The Duke Event Calendar is an easy way to showcase, find out about campus events

Pages showcasing events on the Duke Event Calendar.

As the program coordinator for Duke’s Program for Arts of the Moving Image, Hank Okazaki helps organize around 30 film screenings each semester.

To get the word out, he uses a variety of methods but few can match the efficiency and reach of the Duke Event Calendar.

“It’s so expansive,” Okazaki said. “There’s so much on it.”

Whether you’re looking for something to do at Duke or hoping to draw people to an event you’re organizing, the Duke Event Calendar is a go-to resource for its simplicity and effectiveness.

Around 10,000 events appear annually on Duke’s main online resource for publicizing campus happenings.
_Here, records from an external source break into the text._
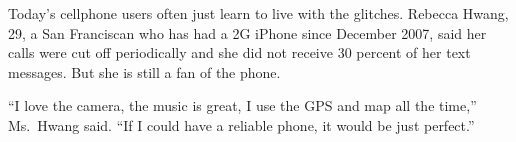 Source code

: \documentclass[12pt,a4paper,onecolumn]{article}
\begin{document}
\begin{CJK*}{GBK}{song}
Today's cellphone users often just learn to live with the glitches. Rebecca Hwang, 29, a San
Franciscan who has had a 2G iPhone since December 2007, said her calls were cut off periodically and
she did not receive 30 percent of her text messages. But she is still a fan of the phone.

``I love the camera, the music is great, I use the GPS and map all the time,'' Ms.~Hwang said. ``If
I could have a reliable phone, it would be just perfect.''

\pagebreak
\printindex
\end{CJK*}
\end{document}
Searchable by date, topic, location, organization and event type, the calendar showcases the broad scope of campus activity. From a meeting of a knitting group and a community workday at the Duke Campus Farm to scores of academic talks and other public events, the calendar has an entry for it.

“We hope that the calendar tells the story of Duke as a vibrant, diverse, exciting place,” said Anne Light, who manages the calendar as project manager for the Office of News & Communication.

For calendar user Okazaki, his favorite feature is that the calendar entry links with most department websites, meaning posts automatically appear on both the main calendar website and the websites of Duke entities with ties to the event.

“I think that’s probably one of the great benefits,” Okazaki said. “Each unit at Duke has its own events section. I think the fact that my post feeds out to the departmental websites helps people see it more.”

To post an event to the calendar, anyone with a Duke NetID can do so by first requesting administrator privileges through the calendar’s landing page. Student groups approved by Student Affairs can do the same. Those without administrator privileges or recognition as an approved student group can still post an event, though it is first cleared by Light or colleague Maxine Borjon.

A few times a year, Light offers training sessions – usually scheduled near the beginning of each semester – for students, faculty and staff interested in getting more out of their postings. The next training session is scheduled for March 13. And you can find out more right here on the calendar.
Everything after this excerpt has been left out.